» **AIM OF THE EXERCISE**:
Using the entries below, copy out all lines where "created" is found.

» **DATA RECORDS**:

════════════════

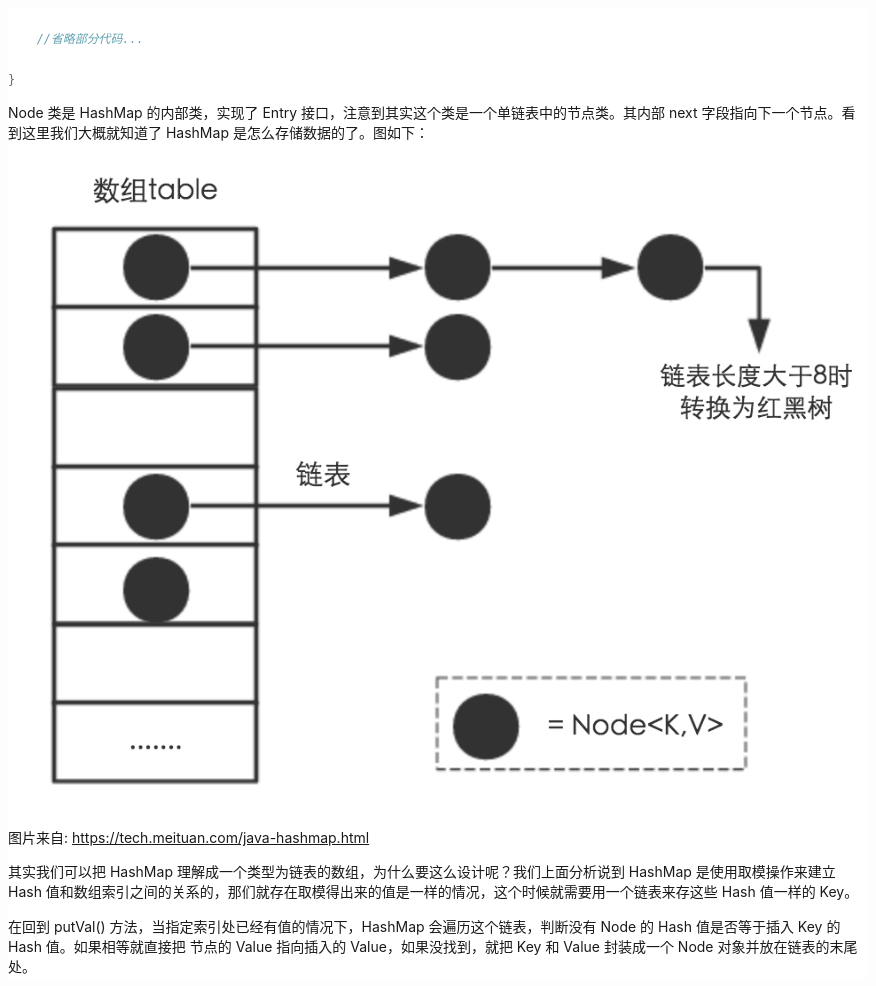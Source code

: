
 ``` java

    //省略部分代码...

}

```

Node 类是 HashMap 的内部类，实现了 Entry 接口，注意到其实这个类是一个单链表中的节点类。其内部 next 字段指向下一个节点。看到这里我们大概就知道了 HashMap 是怎么存储数据的了。图如下：

![HashMap内存结构图](Java集合框架之HashMap/HashMap内存结构图.png "HashMap内存结构图")

图片来自: https://tech.meituan.com/java-hashmap.html

其实我们可以把 HashMap 理解成一个类型为链表的数组，为什么要这么设计呢？我们上面分析说到 HashMap 是使用取模操作来建立 Hash 值和数组索引之间的关系的，那们就存在取模得出来的值是一样的情况，这个时候就需要用一个链表来存这些 Hash 值一样的 Key。

在回到 putVal() 方法，当指定索引处已经有值的情况下，HashMap 会遍历这个链表，判断没有 Node 的 Hash 值是否等于插入 Key 的 Hash 值。如果相等就直接把 节点的 Value 指向插入的 Value，如果没找到，就把 Key 和 Value 封装成一个 Node 对象并放在链表的末尾处。
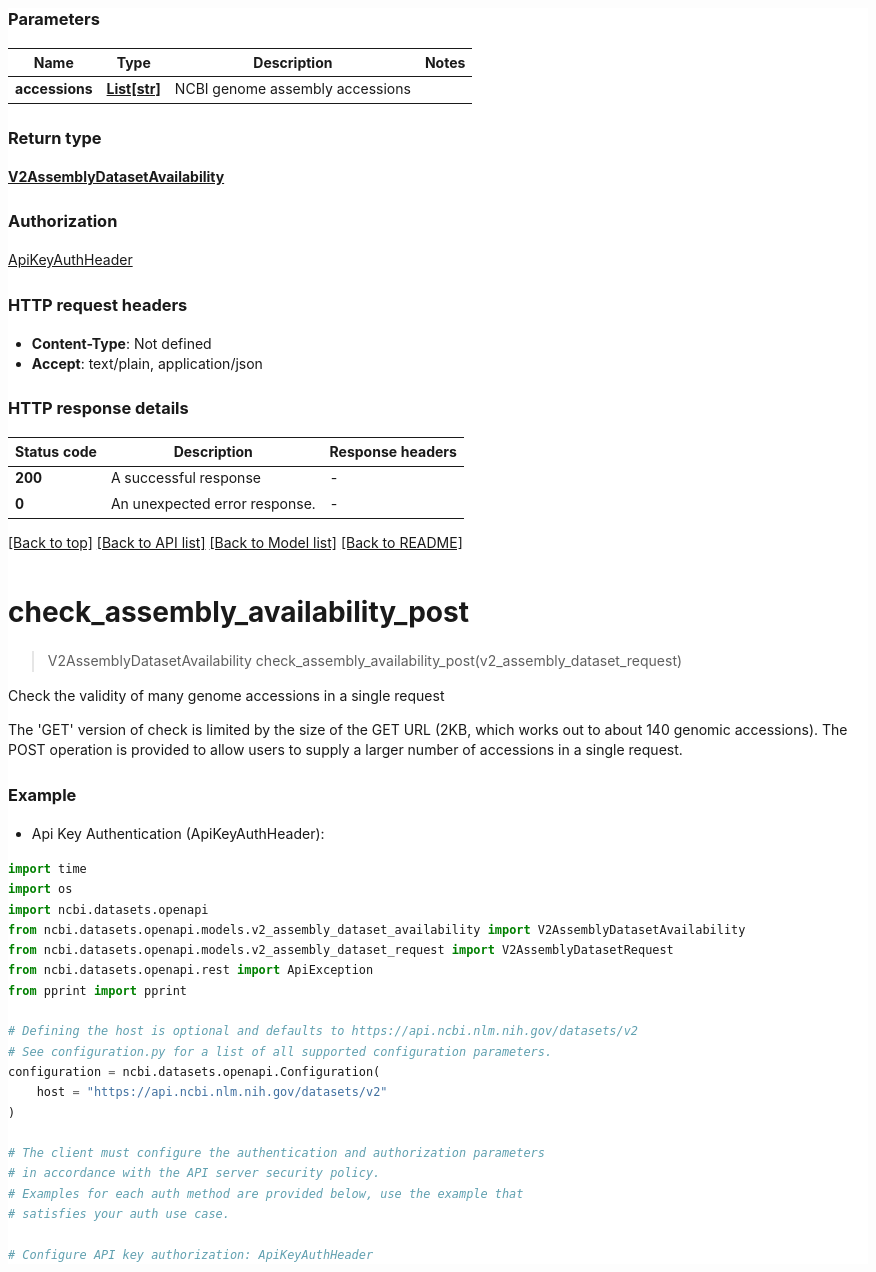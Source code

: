 

### Parameters


Name | Type | Description  | Notes
------------- | ------------- | ------------- | -------------
 **accessions** | [**List[str]**](str.md)| NCBI genome assembly accessions | 

### Return type

[**V2AssemblyDatasetAvailability**](V2AssemblyDatasetAvailability.md)

### Authorization

[ApiKeyAuthHeader](../README.md#ApiKeyAuthHeader)

### HTTP request headers

 - **Content-Type**: Not defined
 - **Accept**: text/plain, application/json

### HTTP response details

| Status code | Description | Response headers |
|-------------|-------------|------------------|
**200** | A successful response |  -  |
**0** | An unexpected error response. |  -  |

[[Back to top]](#) [[Back to API list]](../README.md#documentation-for-api-endpoints) [[Back to Model list]](../README.md#documentation-for-models) [[Back to README]](../README.md)

# **check_assembly_availability_post**
> V2AssemblyDatasetAvailability check_assembly_availability_post(v2_assembly_dataset_request)

Check the validity of many genome accessions in a single request

The 'GET' version of check is limited by the size of the GET URL (2KB, which works out to about 140 genomic accessions).  The POST operation is provided to allow users to supply a larger number of accessions in a single request.

### Example

* Api Key Authentication (ApiKeyAuthHeader):

```python
import time
import os
import ncbi.datasets.openapi
from ncbi.datasets.openapi.models.v2_assembly_dataset_availability import V2AssemblyDatasetAvailability
from ncbi.datasets.openapi.models.v2_assembly_dataset_request import V2AssemblyDatasetRequest
from ncbi.datasets.openapi.rest import ApiException
from pprint import pprint

# Defining the host is optional and defaults to https://api.ncbi.nlm.nih.gov/datasets/v2
# See configuration.py for a list of all supported configuration parameters.
configuration = ncbi.datasets.openapi.Configuration(
    host = "https://api.ncbi.nlm.nih.gov/datasets/v2"
)

# The client must configure the authentication and authorization parameters
# in accordance with the API server security policy.
# Examples for each auth method are provided below, use the example that
# satisfies your auth use case.

# Configure API key authorization: ApiKeyAuthHeader
```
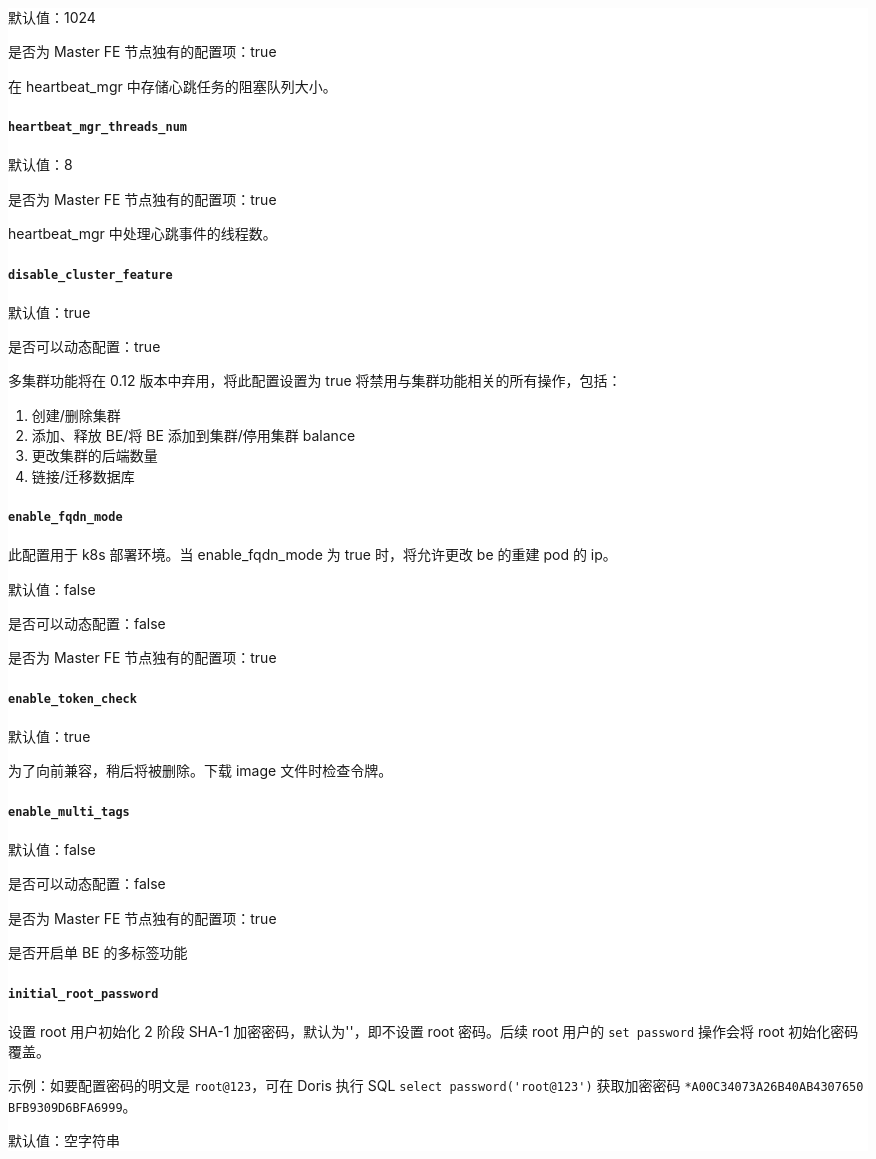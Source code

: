 默认值：1024

是否为 Master FE 节点独有的配置项：true

在 heartbeat_mgr 中存储心跳任务的阻塞队列大小。

#### `heartbeat_mgr_threads_num`

默认值：8

是否为 Master FE 节点独有的配置项：true

heartbeat_mgr 中处理心跳事件的线程数。

#### `disable_cluster_feature`

默认值：true

是否可以动态配置：true

多集群功能将在 0.12 版本中弃用，将此配置设置为 true 将禁用与集群功能相关的所有操作，包括：

1. 创建/删除集群
2. 添加、释放 BE/将 BE 添加到集群/停用集群 balance
3. 更改集群的后端数量
4. 链接/迁移数据库

#### `enable_fqdn_mode`

此配置用于 k8s 部署环境。当 enable_fqdn_mode 为 true 时，将允许更改 be 的重建 pod 的 ip。

默认值：false

是否可以动态配置：false

是否为 Master FE 节点独有的配置项：true

#### `enable_token_check`

默认值：true

为了向前兼容，稍后将被删除。下载 image 文件时检查令牌。

#### `enable_multi_tags`

默认值：false

是否可以动态配置：false

是否为 Master FE 节点独有的配置项：true

是否开启单 BE 的多标签功能

#### `initial_root_password`

设置 root 用户初始化 2 阶段 SHA-1 加密密码，默认为''，即不设置 root 密码。后续 root 用户的 `set password` 操作会将 root 初始化密码覆盖。

示例：如要配置密码的明文是 `root@123`，可在 Doris 执行 SQL `select password('root@123')` 获取加密密码 `*A00C34073A26B40AB4307650BFB9309D6BFA6999`。

默认值：空字符串
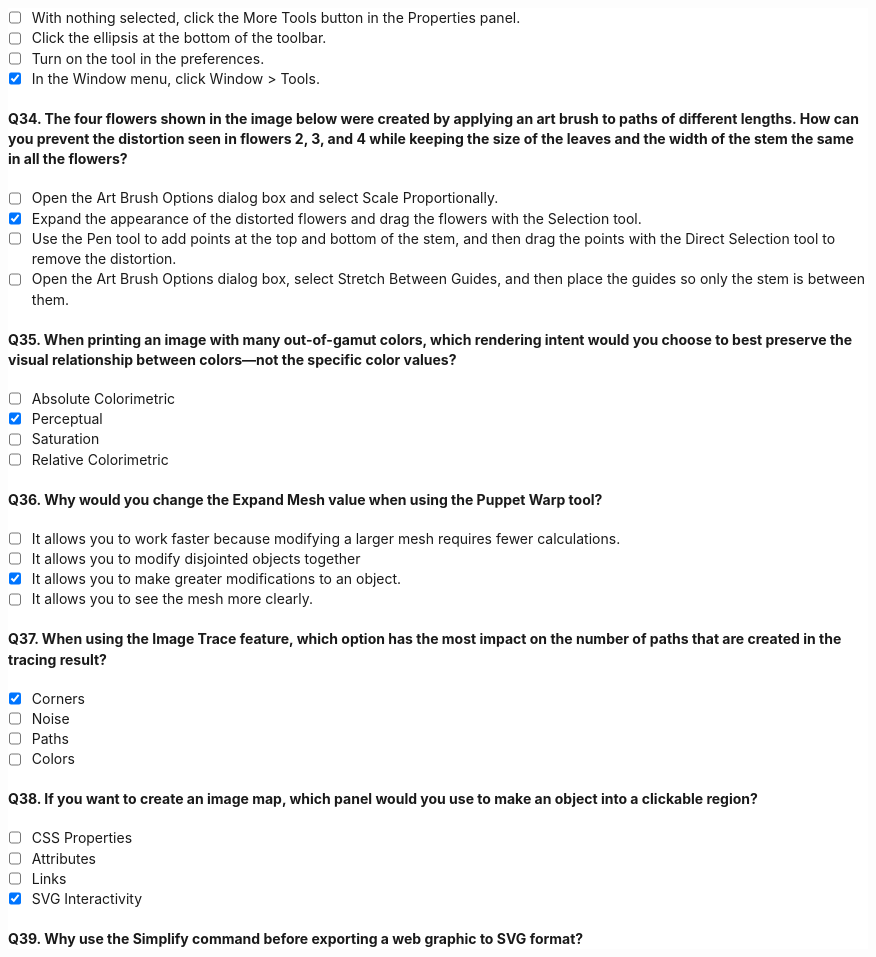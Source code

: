 - [ ] With nothing selected, click the More Tools button in the Properties panel.
- [ ] Click the ellipsis at the bottom of the toolbar.
- [ ] Turn on the tool in the preferences.
- [x] In the Window menu, click Window > Tools.

#### Q34. The four flowers shown in the image below were created by applying an art brush to paths of different lengths. How can you prevent the distortion seen in flowers 2, 3, and 4 while keeping the size of the leaves and the width of the stem the same in all the flowers?

- [ ] Open the Art Brush Options dialog box and select Scale Proportionally.
- [x] Expand the appearance of the distorted flowers and drag the flowers with the Selection tool.
- [ ] Use the Pen tool to add points at the top and bottom of the stem, and then drag the points with the Direct Selection tool to remove the distortion.
- [ ] Open the Art Brush Options dialog box, select Stretch Between Guides, and then place the guides so only the stem is between them.

#### Q35. When printing an image with many out-of-gamut colors, which rendering intent would you choose to best preserve the visual relationship between colors—not the specific color values?

- [ ] Absolute Colorimetric
- [x] Perceptual
- [ ] Saturation
- [ ] Relative Colorimetric

#### Q36. Why would you change the Expand Mesh value when using the Puppet Warp tool?

- [ ] It allows you to work faster because modifying a larger mesh requires fewer calculations.
- [ ] It allows you to modify disjointed objects together
- [x] It allows you to make greater modifications to an object.
- [ ] It allows you to see the mesh more clearly.

#### Q37. When using the Image Trace feature, which option has the most impact on the number of paths that are created in the tracing result?

- [x] Corners
- [ ] Noise
- [ ] Paths
- [ ] Colors

#### Q38. If you want to create an image map, which panel would you use to make an object into a clickable region?

- [ ] CSS Properties
- [ ] Attributes
- [ ] Links
- [x] SVG Interactivity

#### Q39. Why use the Simplify command before exporting a web graphic to SVG format?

════════════════

» **EXPECTED ANSWER**:
#### Q34. The four flowers shown in the image below were created by applying an art brush to paths of different lengths. How can you prevent the distortion seen in flowers 2, 3, and 4 while keeping the size of the leaves and the width of the stem the same in all the flowers?
#### Q37. When using the Image Trace feature, which option has the most impact on the number of paths that are created in the tracing result?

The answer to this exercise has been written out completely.